Droysen was born at Treptow in Pomerania (now Trzebiatów in Poland) on 6 July 1808. His father, Johann Christoph Droysen, was an army chaplain who had been present at the celebrated siege of Kolberg in 1806–1807. As a child, Droysen witnessed some of the military operations during the War of Liberation, his father by then being pastor at Greifenhagen, in the immediate neighbourhood of Stettin, which was held by the French for most of 1813. These youthful impressions laid the foundation of his ardent attachment to the Kingdom of Prussia. He was educated at the gymnasium of Stettin and at the University of Berlin; in 1829 he became a master at the Graues Kloster, one of the oldest schools in Berlin; in addition, he gave lectures at the University of Berlin, from 1833 as Privatdozent, and from 1835 as professor, without a salary. The famed historian Jacob Burckhardt visited his class in his last semester (1839–40).
During these years Droysen studied classical antiquity; he published a translation of Aeschylus in 1832 and a paraphrase of Aristophanes (1835–1838), but the work by which he made himself known as a historian was his Geschichte Alexanders des Grossen (History of Alexander the Great; Berlin, 1833 and other editions), a book that long remained the best work on Alexander the Great. It was in some ways the herald of a new school of German historical thought, for it idealized power and success, a conceptual framework Droysen had learned from the teaching of Hegel.
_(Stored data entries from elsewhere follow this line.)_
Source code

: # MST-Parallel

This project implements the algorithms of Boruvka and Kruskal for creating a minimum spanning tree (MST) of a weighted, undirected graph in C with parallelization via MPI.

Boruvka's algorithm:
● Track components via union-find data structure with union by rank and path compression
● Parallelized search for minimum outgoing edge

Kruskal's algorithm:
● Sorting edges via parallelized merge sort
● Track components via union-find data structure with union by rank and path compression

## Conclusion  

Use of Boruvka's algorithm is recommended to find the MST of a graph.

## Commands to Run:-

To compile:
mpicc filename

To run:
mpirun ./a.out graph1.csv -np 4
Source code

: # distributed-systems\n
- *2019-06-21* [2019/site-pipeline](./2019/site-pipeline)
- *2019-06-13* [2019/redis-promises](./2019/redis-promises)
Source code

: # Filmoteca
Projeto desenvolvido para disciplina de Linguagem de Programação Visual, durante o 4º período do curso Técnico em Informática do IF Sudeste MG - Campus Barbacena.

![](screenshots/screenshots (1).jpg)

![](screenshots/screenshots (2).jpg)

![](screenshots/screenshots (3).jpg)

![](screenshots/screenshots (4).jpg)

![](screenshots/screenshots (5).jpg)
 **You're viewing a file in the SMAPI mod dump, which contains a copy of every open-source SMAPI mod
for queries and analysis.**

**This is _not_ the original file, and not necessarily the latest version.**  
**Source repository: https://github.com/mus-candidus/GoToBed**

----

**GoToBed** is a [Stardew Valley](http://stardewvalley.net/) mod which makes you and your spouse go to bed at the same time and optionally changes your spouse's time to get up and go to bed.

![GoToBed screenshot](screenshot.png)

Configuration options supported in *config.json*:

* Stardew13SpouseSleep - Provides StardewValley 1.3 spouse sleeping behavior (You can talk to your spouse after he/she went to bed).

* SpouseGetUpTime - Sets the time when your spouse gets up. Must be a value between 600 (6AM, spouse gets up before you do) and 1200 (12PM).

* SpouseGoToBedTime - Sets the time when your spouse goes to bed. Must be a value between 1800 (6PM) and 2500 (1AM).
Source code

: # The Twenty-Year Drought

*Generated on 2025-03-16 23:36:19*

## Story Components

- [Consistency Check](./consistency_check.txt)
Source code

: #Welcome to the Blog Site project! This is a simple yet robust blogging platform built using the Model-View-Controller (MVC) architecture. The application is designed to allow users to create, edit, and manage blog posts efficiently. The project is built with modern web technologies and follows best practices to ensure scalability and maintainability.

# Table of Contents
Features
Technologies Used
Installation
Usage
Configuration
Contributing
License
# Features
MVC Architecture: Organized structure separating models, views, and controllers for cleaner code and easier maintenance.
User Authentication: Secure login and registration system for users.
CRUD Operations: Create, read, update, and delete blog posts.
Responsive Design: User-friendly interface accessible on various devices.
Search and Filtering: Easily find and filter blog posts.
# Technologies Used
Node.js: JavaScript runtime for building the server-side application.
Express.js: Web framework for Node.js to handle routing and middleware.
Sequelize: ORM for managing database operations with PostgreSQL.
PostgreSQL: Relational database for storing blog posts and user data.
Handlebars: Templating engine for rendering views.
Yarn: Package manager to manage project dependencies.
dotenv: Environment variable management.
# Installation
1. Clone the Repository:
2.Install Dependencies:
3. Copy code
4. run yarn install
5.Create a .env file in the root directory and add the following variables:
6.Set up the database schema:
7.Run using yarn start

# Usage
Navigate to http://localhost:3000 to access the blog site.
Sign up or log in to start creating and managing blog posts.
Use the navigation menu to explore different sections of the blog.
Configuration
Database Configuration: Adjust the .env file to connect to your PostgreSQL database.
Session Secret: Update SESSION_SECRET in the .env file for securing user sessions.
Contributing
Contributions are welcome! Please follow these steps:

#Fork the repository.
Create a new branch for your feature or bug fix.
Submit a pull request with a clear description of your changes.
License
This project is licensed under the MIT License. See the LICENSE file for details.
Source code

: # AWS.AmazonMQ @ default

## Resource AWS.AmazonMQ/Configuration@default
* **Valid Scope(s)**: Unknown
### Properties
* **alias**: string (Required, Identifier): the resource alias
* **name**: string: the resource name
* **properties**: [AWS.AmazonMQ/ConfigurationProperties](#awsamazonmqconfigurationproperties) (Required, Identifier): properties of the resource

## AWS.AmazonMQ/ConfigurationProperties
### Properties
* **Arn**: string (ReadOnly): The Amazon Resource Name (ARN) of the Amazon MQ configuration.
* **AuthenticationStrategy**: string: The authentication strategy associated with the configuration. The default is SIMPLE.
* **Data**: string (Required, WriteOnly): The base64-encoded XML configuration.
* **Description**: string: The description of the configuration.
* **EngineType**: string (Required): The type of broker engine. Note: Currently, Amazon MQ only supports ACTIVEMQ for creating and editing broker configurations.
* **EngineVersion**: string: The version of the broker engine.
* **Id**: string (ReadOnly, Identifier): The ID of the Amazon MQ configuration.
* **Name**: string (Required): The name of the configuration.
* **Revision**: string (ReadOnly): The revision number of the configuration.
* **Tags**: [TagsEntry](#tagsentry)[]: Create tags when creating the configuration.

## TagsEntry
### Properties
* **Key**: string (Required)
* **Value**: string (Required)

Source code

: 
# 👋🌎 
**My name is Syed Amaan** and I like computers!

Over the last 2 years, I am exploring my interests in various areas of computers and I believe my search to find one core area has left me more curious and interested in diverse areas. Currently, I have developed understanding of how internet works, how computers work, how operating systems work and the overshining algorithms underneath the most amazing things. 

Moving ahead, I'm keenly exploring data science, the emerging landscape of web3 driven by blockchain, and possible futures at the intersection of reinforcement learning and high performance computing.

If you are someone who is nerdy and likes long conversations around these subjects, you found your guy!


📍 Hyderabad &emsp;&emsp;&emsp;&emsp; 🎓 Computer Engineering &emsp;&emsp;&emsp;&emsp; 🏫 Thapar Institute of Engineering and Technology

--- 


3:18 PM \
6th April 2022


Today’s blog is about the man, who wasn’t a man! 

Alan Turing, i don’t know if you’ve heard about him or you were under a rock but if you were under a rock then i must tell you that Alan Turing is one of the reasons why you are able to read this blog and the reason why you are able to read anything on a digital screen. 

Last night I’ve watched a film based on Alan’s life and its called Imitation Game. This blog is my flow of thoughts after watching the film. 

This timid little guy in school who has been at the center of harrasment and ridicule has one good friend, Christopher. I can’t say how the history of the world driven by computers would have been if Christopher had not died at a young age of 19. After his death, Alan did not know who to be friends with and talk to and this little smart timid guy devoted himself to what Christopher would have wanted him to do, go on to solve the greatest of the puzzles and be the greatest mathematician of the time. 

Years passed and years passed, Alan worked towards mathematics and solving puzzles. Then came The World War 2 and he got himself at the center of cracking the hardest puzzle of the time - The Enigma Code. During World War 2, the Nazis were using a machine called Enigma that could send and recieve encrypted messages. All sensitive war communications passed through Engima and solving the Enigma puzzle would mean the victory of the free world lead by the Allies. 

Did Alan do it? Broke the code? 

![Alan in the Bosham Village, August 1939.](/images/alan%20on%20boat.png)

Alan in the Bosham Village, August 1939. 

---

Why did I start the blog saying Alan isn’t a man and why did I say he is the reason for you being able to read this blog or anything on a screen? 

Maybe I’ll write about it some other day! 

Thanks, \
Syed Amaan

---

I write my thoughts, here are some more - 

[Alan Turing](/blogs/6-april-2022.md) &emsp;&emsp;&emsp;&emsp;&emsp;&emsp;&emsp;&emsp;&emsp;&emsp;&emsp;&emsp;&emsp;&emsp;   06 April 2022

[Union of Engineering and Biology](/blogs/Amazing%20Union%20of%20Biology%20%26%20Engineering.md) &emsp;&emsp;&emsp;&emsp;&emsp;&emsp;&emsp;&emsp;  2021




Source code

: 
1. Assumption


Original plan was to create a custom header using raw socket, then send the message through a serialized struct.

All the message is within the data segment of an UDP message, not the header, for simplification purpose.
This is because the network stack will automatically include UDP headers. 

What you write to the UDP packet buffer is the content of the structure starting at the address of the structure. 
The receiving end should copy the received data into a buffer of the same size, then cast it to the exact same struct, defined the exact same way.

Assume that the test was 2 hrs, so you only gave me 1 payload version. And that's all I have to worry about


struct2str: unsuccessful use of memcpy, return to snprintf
Droysen followed the biography of Alexander with other works dealing with Alexander's Greek successors, published under the title of Geschichte des Hellenismus (Hamburg, 1836–1843), in which he created the term "Hellenistic" to refer to the period between Alexander's conquests and the emergence of the Roman Empire. A new and revised edition of the whole work was published in 1885, and translated into French, but not at the time into English. His Vorlesung des Freiheits Krieg (in English: Lectures of the War of Liberation) appeared in 1846 and his Outlines of the Principles of History, published 1858, translated 1893, was widely read throughout German universities. He followed this with Erhebung der Geschichte zum Rang einer Wissenschaft (1863), a methodological study that reflected his new approach to research and writing.
In 1840, Droysen was appointed professor of history at the University of Kiel. There, the political movement for the defense of the rights of the Elbe duchies, of which Kiel was the center, attracted his interest. Like Friedrich Christoph Dahlmann, he placed his historical learning at the service of the estates of Schleswig and Holstein and composed the address of 1844, in which the estates protested against the claim of King Christian VIII of Denmark to alter the law of succession in the duchies. The issue was diplomatically negotiated through the London Protocol of 1852, and ultimately resolved in a war between Denmark and allied forces from Austria and Prussia in the Second Schleswig War.
Droysen's first great political appearance occurred in 1843, on the one thousand year anniversary of the Verdun agreement between Karl the Bald and Ludwig the German, grandsons of Charlemagne. The patrimony of Charlemagne, and his son, Louis the Pius; Droysen found in this event the evidence of the German nation. Later, Droysen gave a lecture to a crowded audience in Berlin entitled the Agreement at Verdun, which was greeted with enthusiasm not only by the listeners but also the German Kaiser himself.
In 1848, Droysen was elected a member of the revolutionary Frankfurt parliament and acted as secretary to the committee for drawing up a proposed constitution. He was a determined supporter of Prussian ascendancy, seeing this as the only feasible route to German unification.